● **WHAT NEEDS TO BE DONE**: An unaltered copy of every line below is the expected output.
▶
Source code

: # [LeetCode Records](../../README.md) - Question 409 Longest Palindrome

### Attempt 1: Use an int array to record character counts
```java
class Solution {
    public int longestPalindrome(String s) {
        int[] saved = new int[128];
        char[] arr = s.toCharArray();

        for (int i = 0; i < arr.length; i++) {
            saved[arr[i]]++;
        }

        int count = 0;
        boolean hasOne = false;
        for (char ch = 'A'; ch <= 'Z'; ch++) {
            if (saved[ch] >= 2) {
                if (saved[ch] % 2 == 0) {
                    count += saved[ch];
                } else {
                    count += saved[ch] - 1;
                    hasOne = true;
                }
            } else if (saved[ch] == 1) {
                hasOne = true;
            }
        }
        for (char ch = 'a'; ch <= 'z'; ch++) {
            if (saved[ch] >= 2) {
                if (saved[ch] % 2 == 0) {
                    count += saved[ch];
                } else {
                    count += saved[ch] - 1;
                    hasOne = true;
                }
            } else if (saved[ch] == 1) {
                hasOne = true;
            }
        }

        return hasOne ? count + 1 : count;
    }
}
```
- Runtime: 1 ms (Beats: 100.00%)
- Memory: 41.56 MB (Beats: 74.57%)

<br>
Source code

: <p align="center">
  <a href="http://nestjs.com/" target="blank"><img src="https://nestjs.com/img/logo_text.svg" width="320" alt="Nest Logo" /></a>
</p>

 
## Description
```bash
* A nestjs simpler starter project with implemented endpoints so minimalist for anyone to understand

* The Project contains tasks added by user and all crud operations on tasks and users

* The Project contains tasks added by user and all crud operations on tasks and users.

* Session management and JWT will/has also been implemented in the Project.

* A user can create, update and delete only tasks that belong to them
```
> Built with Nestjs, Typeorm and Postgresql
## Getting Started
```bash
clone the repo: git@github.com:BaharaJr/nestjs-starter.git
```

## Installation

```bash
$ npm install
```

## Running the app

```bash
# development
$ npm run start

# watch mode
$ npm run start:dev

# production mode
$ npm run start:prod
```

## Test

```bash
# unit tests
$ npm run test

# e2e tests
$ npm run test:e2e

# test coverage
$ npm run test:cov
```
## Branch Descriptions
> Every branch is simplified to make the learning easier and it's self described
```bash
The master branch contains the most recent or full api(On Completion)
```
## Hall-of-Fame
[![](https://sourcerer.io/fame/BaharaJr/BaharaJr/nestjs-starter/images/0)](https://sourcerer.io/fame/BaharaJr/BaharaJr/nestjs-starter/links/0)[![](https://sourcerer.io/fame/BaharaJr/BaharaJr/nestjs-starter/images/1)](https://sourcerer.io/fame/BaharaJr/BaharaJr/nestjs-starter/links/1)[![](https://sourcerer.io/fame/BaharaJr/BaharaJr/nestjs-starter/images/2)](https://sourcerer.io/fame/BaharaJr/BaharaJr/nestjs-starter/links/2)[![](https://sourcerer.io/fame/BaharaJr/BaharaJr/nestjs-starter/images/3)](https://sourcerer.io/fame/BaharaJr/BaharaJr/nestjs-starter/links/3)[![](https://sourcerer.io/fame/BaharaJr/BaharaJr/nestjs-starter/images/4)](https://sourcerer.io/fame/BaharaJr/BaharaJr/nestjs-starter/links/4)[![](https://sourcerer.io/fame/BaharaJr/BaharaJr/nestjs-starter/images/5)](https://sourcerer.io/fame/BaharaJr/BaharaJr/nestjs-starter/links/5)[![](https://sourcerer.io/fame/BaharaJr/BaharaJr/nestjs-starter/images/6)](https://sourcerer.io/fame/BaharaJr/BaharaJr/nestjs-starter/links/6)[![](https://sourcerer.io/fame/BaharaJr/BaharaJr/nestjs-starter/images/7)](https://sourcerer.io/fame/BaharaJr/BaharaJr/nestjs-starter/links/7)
◀
● **PROBLEM SOLUTION**:
Source code

: # [LeetCode Records](../../README.md) - Question 409 Longest Palindrome

### Attempt 1: Use an int array to record character counts
```java
class Solution {
    public int longestPalindrome(String s) {
        int[] saved = new int[128];
        char[] arr = s.toCharArray();

        for (int i = 0; i < arr.length; i++) {
            saved[arr[i]]++;
        }

        int count = 0;
        boolean hasOne = false;
        for (char ch = 'A'; ch <= 'Z'; ch++) {
            if (saved[ch] >= 2) {
                if (saved[ch] % 2 == 0) {
                    count += saved[ch];
                } else {
                    count += saved[ch] - 1;
                    hasOne = true;
                }
            } else if (saved[ch] == 1) {
                hasOne = true;
            }
        }
        for (char ch = 'a'; ch <= 'z'; ch++) {
            if (saved[ch] >= 2) {
                if (saved[ch] % 2 == 0) {
                    count += saved[ch];
                } else {
                    count += saved[ch] - 1;
                    hasOne = true;
                }
            } else if (saved[ch] == 1) {
                hasOne = true;
            }
        }

        return hasOne ? count + 1 : count;
    }
}
```
- Runtime: 1 ms (Beats: 100.00%)
- Memory: 41.56 MB (Beats: 74.57%)

<br>
Source code

: <p align="center">
  <a href="http://nestjs.com/" target="blank"><img src="https://nestjs.com/img/logo_text.svg" width="320" alt="Nest Logo" /></a>
</p>

 
## Description
```bash
* A nestjs simpler starter project with implemented endpoints so minimalist for anyone to understand

* The Project contains tasks added by user and all crud operations on tasks and users

* The Project contains tasks added by user and all crud operations on tasks and users.

* Session management and JWT will/has also been implemented in the Project.

* A user can create, update and delete only tasks that belong to them
```
> Built with Nestjs, Typeorm and Postgresql
## Getting Started
```bash
clone the repo: git@github.com:BaharaJr/nestjs-starter.git
```

## Installation

```bash
$ npm install
```

## Running the app

```bash
# development
$ npm run start

# watch mode
$ npm run start:dev

# production mode
$ npm run start:prod
```

## Test

```bash
# unit tests
$ npm run test

# e2e tests
$ npm run test:e2e

# test coverage
$ npm run test:cov
```
## Branch Descriptions
> Every branch is simplified to make the learning easier and it's self described
```bash
The master branch contains the most recent or full api(On Completion)
```
## Hall-of-Fame
[![](https://sourcerer.io/fame/BaharaJr/BaharaJr/nestjs-starter/images/0)](https://sourcerer.io/fame/BaharaJr/BaharaJr/nestjs-starter/links/0)[![](https://sourcerer.io/fame/BaharaJr/BaharaJr/nestjs-starter/images/1)](https://sourcerer.io/fame/BaharaJr/BaharaJr/nestjs-starter/links/1)[![](https://sourcerer.io/fame/BaharaJr/BaharaJr/nestjs-starter/images/2)](https://sourcerer.io/fame/BaharaJr/BaharaJr/nestjs-starter/links/2)[![](https://sourcerer.io/fame/BaharaJr/BaharaJr/nestjs-starter/images/3)](https://sourcerer.io/fame/BaharaJr/BaharaJr/nestjs-starter/links/3)[![](https://sourcerer.io/fame/BaharaJr/BaharaJr/nestjs-starter/images/4)](https://sourcerer.io/fame/BaharaJr/BaharaJr/nestjs-starter/links/4)[![](https://sourcerer.io/fame/BaharaJr/BaharaJr/nestjs-starter/images/5)](https://sourcerer.io/fame/BaharaJr/BaharaJr/nestjs-starter/links/5)[![](https://sourcerer.io/fame/BaharaJr/BaharaJr/nestjs-starter/images/6)](https://sourcerer.io/fame/BaharaJr/BaharaJr/nestjs-starter/links/6)[![](https://sourcerer.io/fame/BaharaJr/BaharaJr/nestjs-starter/images/7)](https://sourcerer.io/fame/BaharaJr/BaharaJr/nestjs-starter/links/7)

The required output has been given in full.